## [Problem statement]
In the following listing, find the lines containing "parte" and report them.

## [Exercise inputs]
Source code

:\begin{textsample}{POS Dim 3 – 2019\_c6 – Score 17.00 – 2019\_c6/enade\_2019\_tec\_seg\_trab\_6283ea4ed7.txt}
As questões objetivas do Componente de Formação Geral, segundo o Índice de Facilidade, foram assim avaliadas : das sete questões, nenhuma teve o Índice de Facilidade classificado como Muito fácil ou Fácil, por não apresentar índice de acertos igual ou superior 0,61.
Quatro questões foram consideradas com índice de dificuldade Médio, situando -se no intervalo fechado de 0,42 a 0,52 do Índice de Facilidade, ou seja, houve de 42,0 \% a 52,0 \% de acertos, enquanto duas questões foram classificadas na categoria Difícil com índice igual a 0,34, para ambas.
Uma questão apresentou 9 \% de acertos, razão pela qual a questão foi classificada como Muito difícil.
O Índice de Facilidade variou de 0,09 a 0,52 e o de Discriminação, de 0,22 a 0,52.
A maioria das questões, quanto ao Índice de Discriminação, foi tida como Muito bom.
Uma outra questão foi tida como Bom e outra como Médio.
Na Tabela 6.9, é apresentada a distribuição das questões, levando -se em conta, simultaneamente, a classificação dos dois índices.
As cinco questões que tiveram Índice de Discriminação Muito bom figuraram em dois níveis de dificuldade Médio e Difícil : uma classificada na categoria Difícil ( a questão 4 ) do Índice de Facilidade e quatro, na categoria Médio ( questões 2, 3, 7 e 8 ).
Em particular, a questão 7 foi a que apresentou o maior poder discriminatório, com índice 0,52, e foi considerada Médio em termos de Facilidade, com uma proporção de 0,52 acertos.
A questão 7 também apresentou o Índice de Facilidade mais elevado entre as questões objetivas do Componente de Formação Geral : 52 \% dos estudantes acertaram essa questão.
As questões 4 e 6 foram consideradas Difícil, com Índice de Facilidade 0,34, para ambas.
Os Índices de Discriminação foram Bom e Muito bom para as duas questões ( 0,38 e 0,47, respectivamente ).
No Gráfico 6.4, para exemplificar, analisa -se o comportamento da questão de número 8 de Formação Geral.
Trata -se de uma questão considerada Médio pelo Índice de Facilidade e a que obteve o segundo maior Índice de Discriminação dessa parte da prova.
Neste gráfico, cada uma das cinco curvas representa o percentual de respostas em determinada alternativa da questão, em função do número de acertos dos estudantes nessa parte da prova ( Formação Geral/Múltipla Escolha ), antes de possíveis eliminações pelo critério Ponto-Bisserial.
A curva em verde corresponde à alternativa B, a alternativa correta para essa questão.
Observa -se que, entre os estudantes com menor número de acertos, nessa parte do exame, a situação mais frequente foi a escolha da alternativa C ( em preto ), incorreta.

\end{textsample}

## [Written solution]
Trata -se de uma questão considerada Médio pelo Índice de Facilidade e a que obteve o segundo maior Índice de Discriminação dessa parte da prova.
Neste gráfico, cada uma das cinco curvas representa o percentual de respostas em determinada alternativa da questão, em função do número de acertos dos estudantes nessa parte da prova ( Formação Geral/Múltipla Escolha ), antes de possíveis eliminações pelo critério Ponto-Bisserial.
Observa -se que, entre os estudantes com menor número de acertos, nessa parte do exame, a situação mais frequente foi a escolha da alternativa C ( em preto ), incorreta.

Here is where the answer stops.